====== DATA RECORDS
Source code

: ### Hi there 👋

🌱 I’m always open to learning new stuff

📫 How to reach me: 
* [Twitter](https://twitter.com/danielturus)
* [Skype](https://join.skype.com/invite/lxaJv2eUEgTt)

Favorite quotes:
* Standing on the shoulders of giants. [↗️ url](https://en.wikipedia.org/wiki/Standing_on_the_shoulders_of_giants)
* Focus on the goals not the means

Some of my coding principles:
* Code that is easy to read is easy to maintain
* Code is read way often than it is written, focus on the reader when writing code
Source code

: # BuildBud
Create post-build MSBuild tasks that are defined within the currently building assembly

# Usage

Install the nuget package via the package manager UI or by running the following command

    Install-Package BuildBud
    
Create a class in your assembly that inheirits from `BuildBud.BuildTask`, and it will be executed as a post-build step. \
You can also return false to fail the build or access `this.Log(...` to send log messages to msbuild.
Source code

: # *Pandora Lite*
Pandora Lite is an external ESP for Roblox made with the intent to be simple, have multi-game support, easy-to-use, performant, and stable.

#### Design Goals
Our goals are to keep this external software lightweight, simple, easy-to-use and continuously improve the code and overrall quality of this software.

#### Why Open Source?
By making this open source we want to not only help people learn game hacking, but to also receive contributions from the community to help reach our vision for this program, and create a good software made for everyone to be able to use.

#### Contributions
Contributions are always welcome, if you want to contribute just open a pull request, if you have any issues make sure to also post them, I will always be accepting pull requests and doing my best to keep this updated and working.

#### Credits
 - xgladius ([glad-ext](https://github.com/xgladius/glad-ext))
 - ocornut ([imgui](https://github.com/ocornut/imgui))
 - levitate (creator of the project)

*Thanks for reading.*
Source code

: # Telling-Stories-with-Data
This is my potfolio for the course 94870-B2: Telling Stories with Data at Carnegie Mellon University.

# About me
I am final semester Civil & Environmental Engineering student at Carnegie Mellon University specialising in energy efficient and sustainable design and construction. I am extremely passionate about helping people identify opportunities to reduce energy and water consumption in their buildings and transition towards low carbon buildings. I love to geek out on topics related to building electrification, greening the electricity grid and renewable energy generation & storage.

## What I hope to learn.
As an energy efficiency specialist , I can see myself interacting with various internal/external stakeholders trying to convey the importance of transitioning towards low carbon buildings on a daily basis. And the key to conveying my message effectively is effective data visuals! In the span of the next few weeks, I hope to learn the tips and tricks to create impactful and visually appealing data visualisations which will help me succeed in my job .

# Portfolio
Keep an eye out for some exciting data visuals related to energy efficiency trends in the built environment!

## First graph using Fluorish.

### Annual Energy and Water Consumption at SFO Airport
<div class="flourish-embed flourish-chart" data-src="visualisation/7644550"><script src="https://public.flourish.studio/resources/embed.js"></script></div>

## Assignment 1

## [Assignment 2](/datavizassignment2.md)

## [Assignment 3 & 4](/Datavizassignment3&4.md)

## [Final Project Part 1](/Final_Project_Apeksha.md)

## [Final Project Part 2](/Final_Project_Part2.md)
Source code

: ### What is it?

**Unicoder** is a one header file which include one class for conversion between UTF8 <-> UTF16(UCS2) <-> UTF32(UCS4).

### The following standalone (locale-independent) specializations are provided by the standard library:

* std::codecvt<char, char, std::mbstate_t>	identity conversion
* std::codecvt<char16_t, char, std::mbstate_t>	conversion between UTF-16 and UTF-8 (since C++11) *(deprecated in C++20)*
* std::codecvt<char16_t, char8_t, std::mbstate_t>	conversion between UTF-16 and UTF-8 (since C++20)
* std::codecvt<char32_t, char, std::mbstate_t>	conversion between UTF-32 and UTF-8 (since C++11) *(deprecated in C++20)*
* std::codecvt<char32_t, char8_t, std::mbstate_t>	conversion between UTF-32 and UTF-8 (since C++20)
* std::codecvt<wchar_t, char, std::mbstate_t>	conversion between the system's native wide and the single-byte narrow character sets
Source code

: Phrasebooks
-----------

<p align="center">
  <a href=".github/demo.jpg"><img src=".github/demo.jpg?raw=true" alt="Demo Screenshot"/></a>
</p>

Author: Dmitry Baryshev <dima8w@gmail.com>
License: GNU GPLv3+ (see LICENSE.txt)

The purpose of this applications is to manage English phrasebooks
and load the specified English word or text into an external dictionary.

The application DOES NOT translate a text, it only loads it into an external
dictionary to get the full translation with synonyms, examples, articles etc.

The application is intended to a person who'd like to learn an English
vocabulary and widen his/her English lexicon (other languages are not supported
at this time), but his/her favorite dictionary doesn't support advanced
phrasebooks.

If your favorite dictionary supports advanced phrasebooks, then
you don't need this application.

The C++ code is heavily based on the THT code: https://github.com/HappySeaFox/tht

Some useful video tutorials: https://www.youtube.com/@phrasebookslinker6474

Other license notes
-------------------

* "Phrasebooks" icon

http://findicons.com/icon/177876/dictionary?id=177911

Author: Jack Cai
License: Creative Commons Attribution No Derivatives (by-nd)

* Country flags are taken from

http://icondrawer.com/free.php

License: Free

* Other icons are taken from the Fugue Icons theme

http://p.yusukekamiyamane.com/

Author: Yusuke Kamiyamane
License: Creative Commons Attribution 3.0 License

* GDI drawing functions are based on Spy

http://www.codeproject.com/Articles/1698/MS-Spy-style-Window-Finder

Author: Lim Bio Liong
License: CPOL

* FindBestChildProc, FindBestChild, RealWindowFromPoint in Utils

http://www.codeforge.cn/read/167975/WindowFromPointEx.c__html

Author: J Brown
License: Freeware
============
Wherever "Author" occurs in the records above, copy the line it sits in.

Author: Dmitry Baryshev <dima8w@gmail.com>
Author: Jack Cai
Author: Yusuke Kamiyamane
Author: Lim Bio Liong
Author: J Brown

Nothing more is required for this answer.